Task directions: Count the lines containing "nach" in the entries underneath, and state that count without anything else.

Stored data entries
++++++

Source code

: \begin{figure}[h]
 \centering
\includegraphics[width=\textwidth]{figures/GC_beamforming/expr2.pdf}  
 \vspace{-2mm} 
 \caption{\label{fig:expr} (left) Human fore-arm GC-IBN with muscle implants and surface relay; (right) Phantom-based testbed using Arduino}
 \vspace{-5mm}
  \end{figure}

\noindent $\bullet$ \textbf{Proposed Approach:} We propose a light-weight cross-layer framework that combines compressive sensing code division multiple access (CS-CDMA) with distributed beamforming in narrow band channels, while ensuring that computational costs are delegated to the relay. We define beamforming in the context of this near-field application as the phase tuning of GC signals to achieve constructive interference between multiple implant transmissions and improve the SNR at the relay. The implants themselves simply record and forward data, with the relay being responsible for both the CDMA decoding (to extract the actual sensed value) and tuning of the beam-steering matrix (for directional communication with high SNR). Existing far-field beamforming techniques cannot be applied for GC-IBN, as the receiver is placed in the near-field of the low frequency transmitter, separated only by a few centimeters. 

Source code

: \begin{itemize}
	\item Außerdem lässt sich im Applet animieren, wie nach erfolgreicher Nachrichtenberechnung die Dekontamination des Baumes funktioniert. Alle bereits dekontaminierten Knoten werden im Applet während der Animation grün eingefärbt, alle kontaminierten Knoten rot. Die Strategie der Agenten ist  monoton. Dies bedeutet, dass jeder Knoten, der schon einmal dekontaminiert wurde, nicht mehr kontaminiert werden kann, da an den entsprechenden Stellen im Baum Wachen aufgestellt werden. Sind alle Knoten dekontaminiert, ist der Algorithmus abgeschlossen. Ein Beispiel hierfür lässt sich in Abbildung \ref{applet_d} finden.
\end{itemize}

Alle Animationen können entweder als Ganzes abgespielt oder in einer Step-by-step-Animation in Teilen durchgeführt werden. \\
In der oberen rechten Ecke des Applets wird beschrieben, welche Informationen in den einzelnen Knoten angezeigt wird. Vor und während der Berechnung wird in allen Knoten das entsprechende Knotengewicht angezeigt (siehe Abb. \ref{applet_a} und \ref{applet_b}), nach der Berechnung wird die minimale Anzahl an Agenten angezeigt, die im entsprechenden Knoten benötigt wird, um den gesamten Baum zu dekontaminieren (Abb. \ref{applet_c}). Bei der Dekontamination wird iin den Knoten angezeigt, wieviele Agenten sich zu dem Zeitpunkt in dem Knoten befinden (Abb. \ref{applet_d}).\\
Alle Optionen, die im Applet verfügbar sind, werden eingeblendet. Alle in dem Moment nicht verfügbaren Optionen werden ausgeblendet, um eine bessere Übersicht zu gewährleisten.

++++++

Answer space: 2